Industry
Supporting the indispensable investment and innovation of the goods-producing sector
Overview
The American economy, like any developed nation’s, is predominantly services-based. Most of what Americans produce and consume is health care, education, leisure and hospitality, entertainment, finance, and so on. Even in a factory town, more people likely work for the hospital, schools, and restaurants than on the shop floor.
But all that services-based prosperity is built atop the foundation of the goods-producing sector. Industries like agriculture, manufacturing, and resource extraction generate most of the tradable products that allow local economies to sustain themselves. If people in a region are all cutting each other’s hair, what will they export to other regions in exchange for the vehicles, computers, and medicines they need? Those same physical industries deliver the most productivity growth, which fuels the service sector’s expanding scope and rising wages. They support broader ecosystems of suppliers and customers. And they foster technological progress. Efforts to retain research and development while manufacturing departs have repeatedly failed; the expertise, investment, and innovation ultimately follow the production away.

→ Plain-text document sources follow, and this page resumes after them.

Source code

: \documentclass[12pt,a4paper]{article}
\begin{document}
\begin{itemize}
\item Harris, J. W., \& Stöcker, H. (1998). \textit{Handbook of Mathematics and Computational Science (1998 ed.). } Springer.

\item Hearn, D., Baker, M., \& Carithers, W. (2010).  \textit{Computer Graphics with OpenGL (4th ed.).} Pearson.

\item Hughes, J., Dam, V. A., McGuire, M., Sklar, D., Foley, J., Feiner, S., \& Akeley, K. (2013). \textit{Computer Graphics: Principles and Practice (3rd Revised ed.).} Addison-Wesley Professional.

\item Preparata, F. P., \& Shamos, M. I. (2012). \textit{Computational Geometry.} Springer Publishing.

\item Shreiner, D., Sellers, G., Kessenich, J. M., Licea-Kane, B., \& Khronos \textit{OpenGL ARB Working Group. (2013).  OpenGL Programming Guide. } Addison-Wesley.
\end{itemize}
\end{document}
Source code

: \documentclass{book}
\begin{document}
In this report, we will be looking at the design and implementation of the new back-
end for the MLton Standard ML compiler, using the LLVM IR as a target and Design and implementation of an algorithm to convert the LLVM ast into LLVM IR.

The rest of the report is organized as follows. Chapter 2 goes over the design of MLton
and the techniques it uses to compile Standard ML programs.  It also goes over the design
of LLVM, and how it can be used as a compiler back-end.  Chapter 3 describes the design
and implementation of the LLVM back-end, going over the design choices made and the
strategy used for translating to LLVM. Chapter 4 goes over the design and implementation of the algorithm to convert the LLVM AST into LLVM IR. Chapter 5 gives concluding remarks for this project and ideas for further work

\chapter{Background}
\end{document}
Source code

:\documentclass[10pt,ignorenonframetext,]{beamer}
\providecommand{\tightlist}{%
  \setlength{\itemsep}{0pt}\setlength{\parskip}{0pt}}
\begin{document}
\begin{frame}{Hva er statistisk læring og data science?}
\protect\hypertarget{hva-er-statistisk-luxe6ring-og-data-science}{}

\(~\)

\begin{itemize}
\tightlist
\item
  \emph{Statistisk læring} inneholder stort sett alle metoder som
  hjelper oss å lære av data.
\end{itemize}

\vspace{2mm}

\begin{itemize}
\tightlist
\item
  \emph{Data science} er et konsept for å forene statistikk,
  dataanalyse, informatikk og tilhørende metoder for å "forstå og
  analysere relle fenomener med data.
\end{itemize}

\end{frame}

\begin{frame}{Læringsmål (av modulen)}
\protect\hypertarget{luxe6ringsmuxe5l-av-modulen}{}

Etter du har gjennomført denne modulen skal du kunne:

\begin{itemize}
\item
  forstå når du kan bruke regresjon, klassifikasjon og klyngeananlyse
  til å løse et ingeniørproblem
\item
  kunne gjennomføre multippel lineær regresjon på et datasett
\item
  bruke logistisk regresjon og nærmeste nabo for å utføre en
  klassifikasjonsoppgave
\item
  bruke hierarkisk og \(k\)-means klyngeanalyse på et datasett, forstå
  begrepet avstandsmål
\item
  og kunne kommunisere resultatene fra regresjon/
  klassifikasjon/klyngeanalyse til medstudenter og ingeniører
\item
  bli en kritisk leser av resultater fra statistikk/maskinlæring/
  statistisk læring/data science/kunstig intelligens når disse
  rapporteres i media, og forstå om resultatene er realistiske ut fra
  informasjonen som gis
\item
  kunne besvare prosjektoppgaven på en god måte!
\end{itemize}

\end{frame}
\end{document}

The goods-producing sector also plays a unique role in national defense and resilience. Its knowledge- and capital-intensive operations require years to develop and, once lost, are not easily rebuilt. Its locations tend to be more rural and dispersed, providing a vital counterbalance to the urban agglomeration of industries like finance and technology. Its jobs tend to be among the highest-productivity and best-paid ones available for men without college degrees.
For all these reasons, the economists who have insisted that Americans should not worry about what we make here, or whether we make anything here, are simply wrong. Fortunately, far fewer people are listening to them than in the past. Unfortunately, recovering from the damage they have done will take a generation.
At American Compass, we work to understand industry’s social and economic value and the reasons for its decline in recent decades. We develop policies to support its renewal.
We are the leading proponents of American industrial policy, and argued for over a year for passage of what became the CHIPS and Science Act, telling the story of America’s Microchip Slip, preparing a comprehensive Guide to the Semiconductor Industry, and rebutting objections point-by-point in Pass the CHIPS, Please. Drawing lessons from another industry, The Import Quota That Remade the Auto Industry tells the story of the quota imposed on Japanese auto imports during the Reagan administration. More broadly, the Rebooting the American System collection makes the comprehensive case for robust industrial policy, from the perspectives of theory, policy, and history, while Where’s the Growth depicts the cost of allowing American industry to be hollowed out and shipped overseas.
America faltered because policymakers neglected and even discouraged industry while the governments of other nations attracted and supported it. With concerted action to level the playing field, or even tilt it back, we can win again. The Moving the Chains collection presents nine strategies for America to retake global leadership in industry and innovation, with proposals and analysis from prominent scholars across the political spectrum in a variety of fields.